Task item:
Nothing but the images should be left out when the entries are restated word for word.

[Saved data entries]

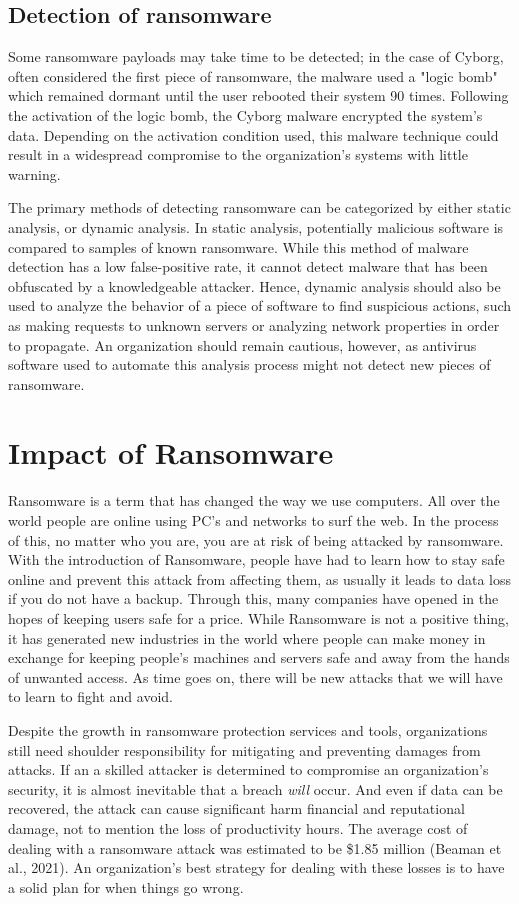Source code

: \documentclass[11pt]{article}
\begin{document}
\subsection{Detection of ransomware}
\label{sec:org332918c}
Some ransomware payloads may take time to be detected; in the case of Cyborg, often considered the first piece of ransomware, the malware used a "logic bomb" which remained dormant until the user rebooted their system 90 times. Following the activation of the logic bomb, the Cyborg malware encrypted the system's data. Depending on the activation condition used, this malware technique could result in a widespread compromise to the organization's systems with little warning.

The primary methods of detecting ransomware can be categorized by either static analysis, or dynamic analysis. In static analysis, potentially malicious software is compared to samples of known ransomware. While this method of malware detection has a low false-positive rate, it cannot detect malware that has been obfuscated by a knowledgeable attacker. Hence, dynamic analysis should also be used to analyze the behavior of a piece of software to find suspicious actions, such as making requests to unknown servers or analyzing network properties in order to propagate. An organization should remain cautious, however, as antivirus software used to automate this analysis process might not detect new pieces of ransomware.

\section{Impact of Ransomware}
\label{sec:org4547d2c}
Ransomware is a term that has changed the way we use computers. All over the world people are online using PC’s and networks to surf the web. In the process of this, no matter who you are, you are at risk of being attacked by ransomware. With the introduction of Ransomware, people have had to learn how to stay safe online and prevent this attack from affecting them, as usually it leads to data loss if you do not have a backup. Through this, many companies have opened in the hopes of keeping users safe for a price. While Ransomware is not a positive thing, it has generated new industries in the world where people can make money in exchange for keeping people's machines and servers safe and away from the hands of unwanted access. As time goes on, there will be new attacks that we will have to learn to fight and avoid.

Despite the growth in ransomware protection services and tools, organizations still need shoulder responsibility for mitigating and preventing damages from attacks. If an a skilled attacker is determined to compromise an organization's security, it is almost inevitable that a breach \emph{will} occur. And even if data can be recovered, the attack can cause significant harm financial and reputational damage, not to mention the loss of productivity hours. The average cost of dealing with a ransomware attack was estimated to be \$1.85 million (Beaman et al., 2021). An organization's best strategy for dealing with these losses is to have a solid plan for when things go wrong.
\end{document}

Reply to the exercise:
Source code

: \documentclass[11pt]{article}
\begin{document}
\subsection{Detection of ransomware}
\label{sec:org332918c}
Some ransomware payloads may take time to be detected; in the case of Cyborg, often considered the first piece of ransomware, the malware used a "logic bomb" which remained dormant until the user rebooted their system 90 times. Following the activation of the logic bomb, the Cyborg malware encrypted the system's data. Depending on the activation condition used, this malware technique could result in a widespread compromise to the organization's systems with little warning.

The primary methods of detecting ransomware can be categorized by either static analysis, or dynamic analysis. In static analysis, potentially malicious software is compared to samples of known ransomware. While this method of malware detection has a low false-positive rate, it cannot detect malware that has been obfuscated by a knowledgeable attacker. Hence, dynamic analysis should also be used to analyze the behavior of a piece of software to find suspicious actions, such as making requests to unknown servers or analyzing network properties in order to propagate. An organization should remain cautious, however, as antivirus software used to automate this analysis process might not detect new pieces of ransomware.

\section{Impact of Ransomware}
\label{sec:org4547d2c}
Ransomware is a term that has changed the way we use computers. All over the world people are online using PC’s and networks to surf the web. In the process of this, no matter who you are, you are at risk of being attacked by ransomware. With the introduction of Ransomware, people have had to learn how to stay safe online and prevent this attack from affecting them, as usually it leads to data loss if you do not have a backup. Through this, many companies have opened in the hopes of keeping users safe for a price. While Ransomware is not a positive thing, it has generated new industries in the world where people can make money in exchange for keeping people's machines and servers safe and away from the hands of unwanted access. As time goes on, there will be new attacks that we will have to learn to fight and avoid.

Despite the growth in ransomware protection services and tools, organizations still need shoulder responsibility for mitigating and preventing damages from attacks. If an a skilled attacker is determined to compromise an organization's security, it is almost inevitable that a breach \emph{will} occur. And even if data can be recovered, the attack can cause significant harm financial and reputational damage, not to mention the loss of productivity hours. The average cost of dealing with a ransomware attack was estimated to be \$1.85 million (Beaman et al., 2021). An organization's best strategy for dealing with these losses is to have a solid plan for when things go wrong.
\end{document}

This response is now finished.